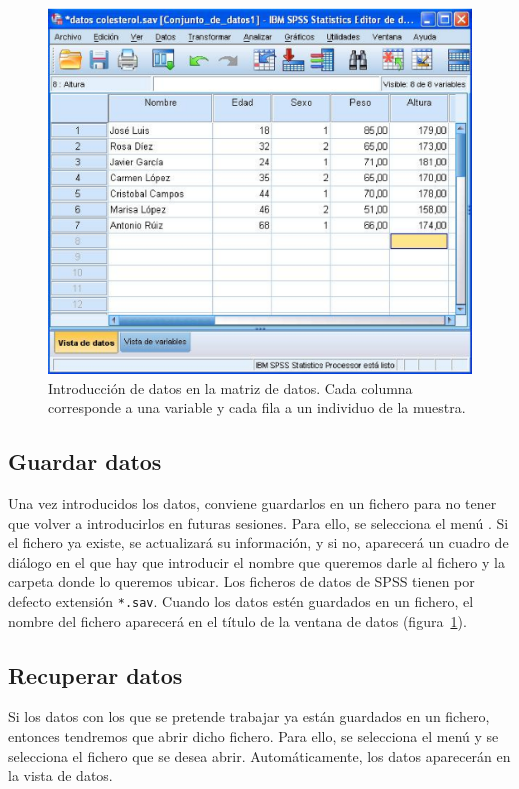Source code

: \begin{figure}[h!]
\begin{center}
\includegraphics[scale=0.5]{introduccion_spss/img/matriz_datos}
\caption{Introducción de datos en la matriz de datos. Cada columna corresponde a una variable y cada fila a un individuo de la muestra.}
\label{g:matriz_datos}
\end{center}
\end{figure}

\subsection{Guardar datos}\label{s:guardar_datos}
Una vez introducidos los datos, conviene guardarlos en un fichero para no tener que volver a introducirlos en futuras sesiones. Para ello,
se selecciona el menú . Si el fichero ya existe, se actualizará su información, y si no, aparecerá un cuadro de
diálogo en el que hay que introducir el nombre que queremos darle al fichero y la carpeta donde lo queremos ubicar. Los ficheros de datos de
SPSS tienen por defecto extensión \texttt{*.sav}. Cuando los datos estén guardados en un fichero, el nombre del fichero aparecerá en el
título de la ventana de datos (figura~\ref{g:matriz_datos}).

\subsection{Recuperar datos}
Si los datos con los que se pretende trabajar ya están guardados en un fichero, entonces tendremos que abrir dicho fichero. Para ello, se
selecciona el menú  y se selecciona el fichero que se desea abrir. Automáticamente, los datos aparecerán
en la vista de datos.

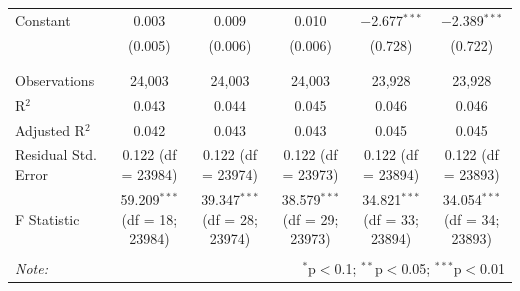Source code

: \documentclass[a4paper,12pt]{article}
\begin{document}
\begin{table}[!htbp]
{\begin{tabular}{@{\extracolsep{5pt}}lccccc}
 Constant & 0.003 & 0.009 & 0.010 & $-$2.677$^{***}$ & $-$2.389$^{***}$ \\ 
  & (0.005) & (0.006) & (0.006) & (0.728) & (0.722) \\ 
  & & & & & \\ 
\hline \\[-1.8ex] 
Observations & 24,003 & 24,003 & 24,003 & 23,928 & 23,928 \\ 
R$^{2}$ & 0.043 & 0.044 & 0.045 & 0.046 & 0.046 \\ 
Adjusted R$^{2}$ & 0.042 & 0.043 & 0.043 & 0.045 & 0.045 \\ 
Residual Std. Error & 0.122 (df = 23984) & 0.122 (df = 23974) & 0.122 (df = 23973) & 0.122 (df = 23894) & 0.122 (df = 23893) \\ 
F Statistic & 59.209$^{***}$ (df = 18; 23984) & 39.347$^{***}$ (df = 28; 23974) & 38.579$^{***}$ (df = 29; 23973) & 34.821$^{***}$ (df = 33; 23894) & 34.054$^{***}$ (df = 34; 23893) \\ 
\endrule
\hline 
\hline \\[-1.8ex] 
\textit{Note:}  & \multicolumn{5}{r}{$^{*}$p$<$0.1; $^{**}$p$<$0.05; $^{***}$p$<$0.01} \\ 
\end{tabular} }
\end{table} 
\end{document}

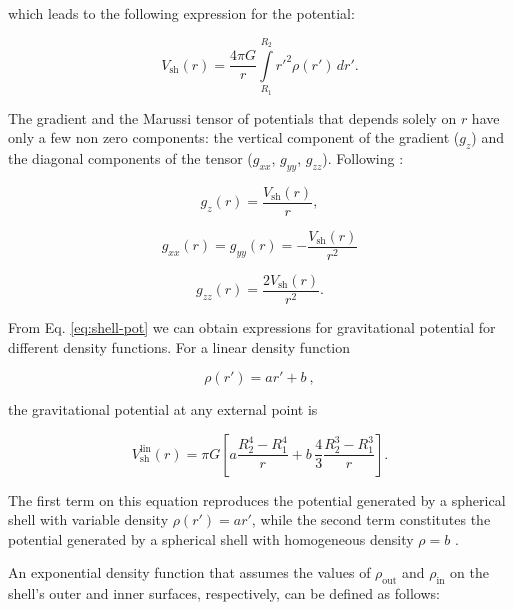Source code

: \documentclass[extra]{gji}
\begin{document}
\noindent which leads to the following expression for the potential:

\begin{equation}
    V_\text{sh}(r) = \frac{4\pi G}{r}
    \int\limits_{R_1}^{R_2} {r'}^2 \rho(r') \, dr'.
\label{eq:shell-pot}
\end{equation}

The gradient and the Marussi tensor of potentials that
depends solely on $r$ have only a few non zero components: the vertical
component of the gradient ($g_z$) and the diagonal components of the
tensor ($g_{xx}$, $g_{yy}$, $g_{zz}$).
Following \citet{Grombein2013}:

\begin{equation}
    g_z(r) = \frac{V_\text{sh}(r)}{r},
\end{equation}

\begin{equation}
    g_{xx}(r) = g_{yy}(r) = -\frac{V_\text{sh}(r)}{r^2}
\end{equation}

\begin{equation}
    g_{zz}(r) = \frac{2V_\text{sh}(r)}{r^2}.
\end{equation}

From Eq. \ref{eq:shell-pot} we can obtain expressions for gravitational potential for
different density functions.
For a linear density function

\begin{equation}
    \rho(r') = ar' + b\ ,
\end{equation}

\noindent
the gravitational potential at any external point is

\begin{equation}
    V_\text{sh}^\text{lin}(r) = \pi G \left[
    a \frac{R_2^4 - R_1^4}{r} +
    b \,\frac{4}{3} \frac{R_2^3 - R_1^3}{r} \right].
    \label{eq:shell-pot-linear}
\end{equation}

\noindent The first term on this equation reproduces the potential generated
by a spherical shell with variable density $\rho(r') = ar'$, while the second
term constitutes the potential generated by a spherical shell with homogeneous
density $\rho = b$ \citep{Mikuska2006,Grombein2013}.

An exponential density function that assumes the values of $\rho_\text{out}$ and
$\rho_\text{in}$ on the shell's outer and inner surfaces, respectively, can be defined
as follows:
\end{document}
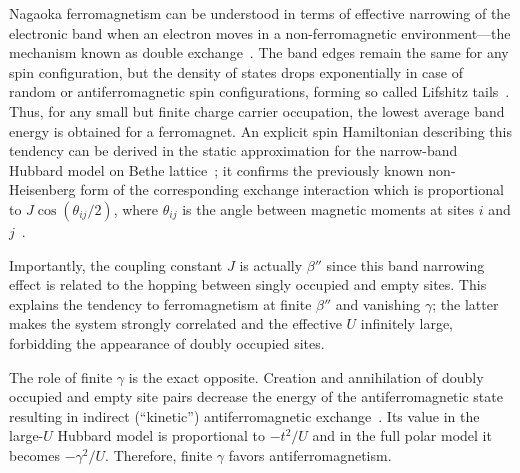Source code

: Nagaoka ferromagnetism can be understood in terms of effective narrowing of the electronic band when an electron moves in a non-ferromagnetic environment---the mechanism known as double exchange~\cite{anderson1963theory}. The band edges remain the same for any spin configuration, but the density of states drops exponentially in case of random or antiferromagnetic spin configurations, forming so called Lifshitz tails~\cite{brinkman1970single,auslender2005electron,auslender2006electron}. Thus, for any small but finite charge carrier occupation, the lowest average band energy is obtained for a ferromagnet. An explicit spin Hamiltonian describing this tendency can be derived in the static approximation for the narrow-band Hubbard model on Bethe lattice~\cite{auslender1982effective}; it confirms the previously known non-Heisenberg form of the corresponding exchange interaction which is proportional to $J\cos(\theta_{ij}/2)$, where $\theta_{ij}$ is the angle between magnetic moments at sites $i$ and $j$~\cite{anderson1963theory}.

Importantly, the coupling constant $J$ is actually $\beta''$ since this band narrowing effect is related to the hopping between singly occupied and empty sites. This explains the tendency to ferromagnetism at finite $\beta''$ and vanishing $\gamma$; the latter makes the system strongly correlated and the effective $U$ infinitely large, forbidding the appearance of doubly occupied sites. 

The role of finite $\gamma$ is the exact opposite. Creation and annihilation of doubly occupied and empty site pairs decrease the energy of the antiferromagnetic state resulting in indirect (``kinetic'') antiferromagnetic exchange~\cite{anderson1963theory}. Its value in the large-$U$ Hubbard model is proportional to $-t^2/U$ and in the full polar model it becomes $-\gamma^2/U$. Therefore, finite $\gamma$ favors antiferromagnetism. 

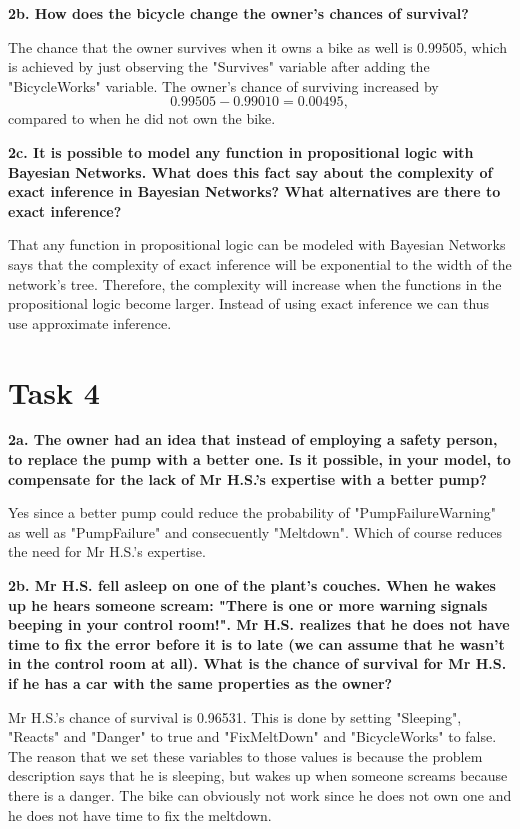 \documentclass[a4paper,10pt]{article}
\begin{document}
 \textbf{2b. How does the bicycle change the owner's chances of survival?}

 The chance that the owner survives when it owns a bike as well is 0.99505, which is achieved by just observing the "Survives" variable after adding the
 "BicycleWorks" variable.
 The owner's chance of surviving increased by 
 \begin{equation*}
	0.99505 - 0.99010 = 0.00495,
 \end{equation*} compared to when he did not own the bike.

 \textbf{2c. It is possible to model any function in propositional logic with Bayesian Networks. 
 What does this fact say about the complexity of exact inference in Bayesian Networks? 
 What alternatives are there to exact inference?}

 That any function in propositional logic can be modeled with Bayesian Networks says that the
 complexity of exact inference will be exponential to the width of the network's tree.
 Therefore, the complexity will increase when the functions in the propositional logic
 become larger. Instead of using exact inference we can thus use approximate inference.

 \section*{Task 4}

 \textbf{2a. The owner had an idea that instead of employing a safety person, to replace the pump with a better one. 
 Is it possible, in your model, to compensate for the lack of Mr H.S.'s expertise with a better pump?}

 Yes since a better pump could reduce the probability of "PumpFailureWarning" as 
 well as "PumpFailure" and consecuently "Meltdown".
 Which of course reduces the need for Mr H.S.'s expertise. 

 \textbf{2b. Mr H.S. fell asleep on one of the plant's couches. 
 When he wakes up he hears someone scream: "There is one or more warning signals beeping in your control room!". 
 Mr H.S. realizes that he does not have time to fix the error before it is to late (we can assume that he wasn't in the control room at all). 
 What is the chance of survival for Mr H.S. if he has a car with the same properties as the owner?}

 Mr H.S.'s chance of survival is 0.96531.
 This is done by setting "Sleeping", "Reacts" and "Danger" to true and "FixMeltDown" and "BicycleWorks" to false.
 The reason that we set these variables to those values is because the problem description says that he is sleeping, but wakes up when someone
 screams because there is a danger. The bike can obviously not work since he does not own one and he does not have time to fix the meltdown.
\end{document}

=-=-=

WHAT YOU SHOULD DO: All of the entries above are to be written out exactly, with no pictures.

ANSWER SPACE:
Source code

: \begin{figure}[h!]
\begin{center}
\includegraphics[scale=0.5]{introduccion_spss/img/matriz_datos}
\caption{Introducción de datos en la matriz de datos. Cada columna corresponde a una variable y cada fila a un individuo de la muestra.}
\label{g:matriz_datos}
\end{center}
\end{figure}

\subsection{Guardar datos}\label{s:guardar_datos}
Una vez introducidos los datos, conviene guardarlos en un fichero para no tener que volver a introducirlos en futuras sesiones. Para ello,
se selecciona el menú . Si el fichero ya existe, se actualizará su información, y si no, aparecerá un cuadro de
diálogo en el que hay que introducir el nombre que queremos darle al fichero y la carpeta donde lo queremos ubicar. Los ficheros de datos de
SPSS tienen por defecto extensión \texttt{*.sav}. Cuando los datos estén guardados en un fichero, el nombre del fichero aparecerá en el
título de la ventana de datos (figura~\ref{g:matriz_datos}).

\subsection{Recuperar datos}
Si los datos con los que se pretende trabajar ya están guardados en un fichero, entonces tendremos que abrir dicho fichero. Para ello, se
selecciona el menú  y se selecciona el fichero que se desea abrir. Automáticamente, los datos aparecerán
en la vista de datos.

Source code

: \documentclass[a4paper,12pt]{article}
\begin{document}
\begin{table}[!htbp]
{\begin{tabular}{@{\extracolsep{5pt}}lccccc}
 Constant & 0.003 & 0.009 & 0.010 & $-$2.677$^{***}$ & $-$2.389$^{***}$ \\ 
  & (0.005) & (0.006) & (0.006) & (0.728) & (0.722) \\ 
  & & & & & \\ 
\hline \\[-1.8ex] 
Observations & 24,003 & 24,003 & 24,003 & 23,928 & 23,928 \\ 
R$^{2}$ & 0.043 & 0.044 & 0.045 & 0.046 & 0.046 \\ 
Adjusted R$^{2}$ & 0.042 & 0.043 & 0.043 & 0.045 & 0.045 \\ 
Residual Std. Error & 0.122 (df = 23984) & 0.122 (df = 23974) & 0.122 (df = 23973) & 0.122 (df = 23894) & 0.122 (df = 23893) \\ 
F Statistic & 59.209$^{***}$ (df = 18; 23984) & 39.347$^{***}$ (df = 28; 23974) & 38.579$^{***}$ (df = 29; 23973) & 34.821$^{***}$ (df = 33; 23894) & 34.054$^{***}$ (df = 34; 23893) \\ 
\endrule
\hline 
\hline \\[-1.8ex] 
\textit{Note:}  & \multicolumn{5}{r}{$^{*}$p$<$0.1; $^{**}$p$<$0.05; $^{***}$p$<$0.01} \\ 
\end{tabular} }
\end{table} 
\end{document}

Source code

: \documentclass[extra]{gji}
\begin{document}
\noindent which leads to the following expression for the potential:

\begin{equation}
    V_\text{sh}(r) = \frac{4\pi G}{r}
    \int\limits_{R_1}^{R_2} {r'}^2 \rho(r') \, dr'.
\label{eq:shell-pot}
\end{equation}

The gradient and the Marussi tensor of potentials that
depends solely on $r$ have only a few non zero components: the vertical
component of the gradient ($g_z$) and the diagonal components of the
tensor ($g_{xx}$, $g_{yy}$, $g_{zz}$).
Following \citet{Grombein2013}:

\begin{equation}
    g_z(r) = \frac{V_\text{sh}(r)}{r},
\end{equation}

\begin{equation}
    g_{xx}(r) = g_{yy}(r) = -\frac{V_\text{sh}(r)}{r^2}
\end{equation}

\begin{equation}
    g_{zz}(r) = \frac{2V_\text{sh}(r)}{r^2}.
\end{equation}

From Eq. \ref{eq:shell-pot} we can obtain expressions for gravitational potential for
different density functions.
For a linear density function

\begin{equation}
    \rho(r') = ar' + b\ ,
\end{equation}

\noindent
the gravitational potential at any external point is

\begin{equation}
    V_\text{sh}^\text{lin}(r) = \pi G \left[
    a \frac{R_2^4 - R_1^4}{r} +
    b \,\frac{4}{3} \frac{R_2^3 - R_1^3}{r} \right].
    \label{eq:shell-pot-linear}
\end{equation}

\noindent The first term on this equation reproduces the potential generated
by a spherical shell with variable density $\rho(r') = ar'$, while the second
term constitutes the potential generated by a spherical shell with homogeneous
density $\rho = b$ \citep{Mikuska2006,Grombein2013}.

An exponential density function that assumes the values of $\rho_\text{out}$ and
$\rho_\text{in}$ on the shell's outer and inner surfaces, respectively, can be defined
as follows:
\end{document}
Source code

: Nagaoka ferromagnetism can be understood in terms of effective narrowing of the electronic band when an electron moves in a non-ferromagnetic environment---the mechanism known as double exchange~\cite{anderson1963theory}. The band edges remain the same for any spin configuration, but the density of states drops exponentially in case of random or antiferromagnetic spin configurations, forming so called Lifshitz tails~\cite{brinkman1970single,auslender2005electron,auslender2006electron}. Thus, for any small but finite charge carrier occupation, the lowest average band energy is obtained for a ferromagnet. An explicit spin Hamiltonian describing this tendency can be derived in the static approximation for the narrow-band Hubbard model on Bethe lattice~\cite{auslender1982effective}; it confirms the previously known non-Heisenberg form of the corresponding exchange interaction which is proportional to $J\cos(\theta_{ij}/2)$, where $\theta_{ij}$ is the angle between magnetic moments at sites $i$ and $j$~\cite{anderson1963theory}.

Importantly, the coupling constant $J$ is actually $\beta''$ since this band narrowing effect is related to the hopping between singly occupied and empty sites. This explains the tendency to ferromagnetism at finite $\beta''$ and vanishing $\gamma$; the latter makes the system strongly correlated and the effective $U$ infinitely large, forbidding the appearance of doubly occupied sites. 

The role of finite $\gamma$ is the exact opposite. Creation and annihilation of doubly occupied and empty site pairs decrease the energy of the antiferromagnetic state resulting in indirect (``kinetic'') antiferromagnetic exchange~\cite{anderson1963theory}. Its value in the large-$U$ Hubbard model is proportional to $-t^2/U$ and in the full polar model it becomes $-\gamma^2/U$. Therefore, finite $\gamma$ favors antiferromagnetism. 

 \documentclass[a4paper,10pt]{article}
\begin{document}
 \textbf{2b. How does the bicycle change the owner's chances of survival?}

 The chance that the owner survives when it owns a bike as well is 0.99505, which is achieved by just observing the "Survives" variable after adding the
 "BicycleWorks" variable.
 The owner's chance of surviving increased by 
 \begin{equation*}
	0.99505 - 0.99010 = 0.00495,
 \end{equation*} compared to when he did not own the bike.

 \textbf{2c. It is possible to model any function in propositional logic with Bayesian Networks. 
 What does this fact say about the complexity of exact inference in Bayesian Networks? 
 What alternatives are there to exact inference?}

 That any function in propositional logic can be modeled with Bayesian Networks says that the
 complexity of exact inference will be exponential to the width of the network's tree.
 Therefore, the complexity will increase when the functions in the propositional logic
 become larger. Instead of using exact inference we can thus use approximate inference.

 \section*{Task 4}

 \textbf{2a. The owner had an idea that instead of employing a safety person, to replace the pump with a better one. 
 Is it possible, in your model, to compensate for the lack of Mr H.S.'s expertise with a better pump?}

 Yes since a better pump could reduce the probability of "PumpFailureWarning" as 
 well as "PumpFailure" and consecuently "Meltdown".
 Which of course reduces the need for Mr H.S.'s expertise. 

 \textbf{2b. Mr H.S. fell asleep on one of the plant's couches. 
 When he wakes up he hears someone scream: "There is one or more warning signals beeping in your control room!". 
 Mr H.S. realizes that he does not have time to fix the error before it is to late (we can assume that he wasn't in the control room at all). 
 What is the chance of survival for Mr H.S. if he has a car with the same properties as the owner?}

 Mr H.S.'s chance of survival is 0.96531.
 This is done by setting "Sleeping", "Reacts" and "Danger" to true and "FixMeltDown" and "BicycleWorks" to false.
 The reason that we set these variables to those values is because the problem description says that he is sleeping, but wakes up when someone
 screams because there is a danger. The bike can obviously not work since he does not own one and he does not have time to fix the meltdown.
\end{document}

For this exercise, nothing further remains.